## DESCRIPTION OF THE TASK
Each record below must be reproduced exactly as it reads, with its images omitted.

## INFORMATION GIVEN
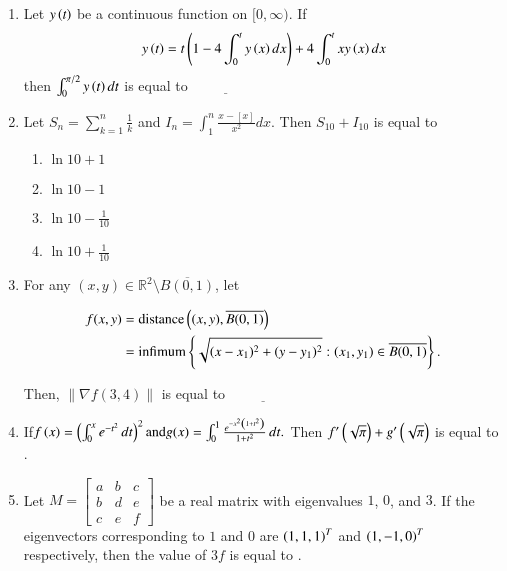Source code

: \documentclass[journal]{IEEEtran}
\begin{document}
\begin{enumerate}[start=1]
\item Let $y\left(t\right)$ be a continuous function on $[0,\infty)$. If
\begin{align*}
y\left(t\right)=t\left(1-4\int_{0}^{t}y\left(x\right)dx\right)+4\int_{0}^{t}xy\left(x\right)dx
\end{align*}
then $\int_{0}^{\pi/2}y\left(t\right)dt$ is equal to  $\underline{\hspace{2cm}}$\\

\item Let $S_{n}=\sum_{k=1}^{n}\frac{1}{k}$ and $I_{n}=\int_{1}^{n}\frac{x-[x]}{x^{2}}dx$. Then $S_{10}+I_{10}$ is equal to
\begin{multicols}{2}
\begin{enumerate}
    \item $\ln 10 + 1$
    \item $\ln 10 - 1$
    \item $\ln 10 - \frac{1}{10}$
    \item $\ln 10 + \frac{1}{10}$
\end{enumerate}
\end{multicols}

\item For any $(x, y) \in \mathbb{R}^2 \setminus \overline{B(0,1)}$, let

\begin{align*}
    f(x, y) &= \text{distance}\left((x, y), \overline{B(0,1)}\right) \\
    &= \text{infimum} \left\{\sqrt{(x-x_1)^2 + (y-y_1)^2} : (x_1, y_1) \in \overline{B(0,1)}\right\}.
\end{align*}

Then, $\|\nabla f(3,4)\|$ is equal to $\underline{\hspace{2cm}}$\\

\item If$f\left(x\right) = \left(\int_0^x e^{-t^2} \, dt \right)^2 \text{and} g(x) = \int_0^1 \frac{e^{-x^2\left(1 + t^2\right)}}{1 + t^2} \, dt.$
Then $f'\left(\sqrt{\pi}\right) + g'\left(\sqrt{\pi}\right)$ is equal to \underline{\hspace{2cm}}.\\

\item Let $M = \begin{bmatrix} a & b & c \\ b & d & e \\ c & e & f \end{bmatrix}$ be a real matrix with eigenvalues $1$, $0$, and $3$. If the eigenvectors corresponding to $1$ and $0$ are $\left(1, 1, 1\right)^T$ and $\left(1, -1, 0\right)^T$ respectively, then the value of $3f$ is equal to \underline{\hspace{2cm}}.\\


\end{enumerate}
\end{document}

## RESPONSE
Source code

: \documentclass[journal]{IEEEtran}
\begin{document}
\begin{enumerate}[start=1]
\item Let $y\left(t\right)$ be a continuous function on $[0,\infty)$. If
\begin{align*}
y\left(t\right)=t\left(1-4\int_{0}^{t}y\left(x\right)dx\right)+4\int_{0}^{t}xy\left(x\right)dx
\end{align*}
then $\int_{0}^{\pi/2}y\left(t\right)dt$ is equal to  $\underline{\hspace{2cm}}$\\

\item Let $S_{n}=\sum_{k=1}^{n}\frac{1}{k}$ and $I_{n}=\int_{1}^{n}\frac{x-[x]}{x^{2}}dx$. Then $S_{10}+I_{10}$ is equal to
\begin{multicols}{2}
\begin{enumerate}
    \item $\ln 10 + 1$
    \item $\ln 10 - 1$
    \item $\ln 10 - \frac{1}{10}$
    \item $\ln 10 + \frac{1}{10}$
\end{enumerate}
\end{multicols}

\item For any $(x, y) \in \mathbb{R}^2 \setminus \overline{B(0,1)}$, let

\begin{align*}
    f(x, y) &= \text{distance}\left((x, y), \overline{B(0,1)}\right) \\
    &= \text{infimum} \left\{\sqrt{(x-x_1)^2 + (y-y_1)^2} : (x_1, y_1) \in \overline{B(0,1)}\right\}.
\end{align*}

Then, $\|\nabla f(3,4)\|$ is equal to $\underline{\hspace{2cm}}$\\

\item If$f\left(x\right) = \left(\int_0^x e^{-t^2} \, dt \right)^2 \text{and} g(x) = \int_0^1 \frac{e^{-x^2\left(1 + t^2\right)}}{1 + t^2} \, dt.$
Then $f'\left(\sqrt{\pi}\right) + g'\left(\sqrt{\pi}\right)$ is equal to \underline{\hspace{2cm}}.\\

\item Let $M = \begin{bmatrix} a & b & c \\ b & d & e \\ c & e & f \end{bmatrix}$ be a real matrix with eigenvalues $1$, $0$, and $3$. If the eigenvectors corresponding to $1$ and $0$ are $\left(1, 1, 1\right)^T$ and $\left(1, -1, 0\right)^T$ respectively, then the value of $3f$ is equal to \underline{\hspace{2cm}}.\\


\end{enumerate}
\end{document}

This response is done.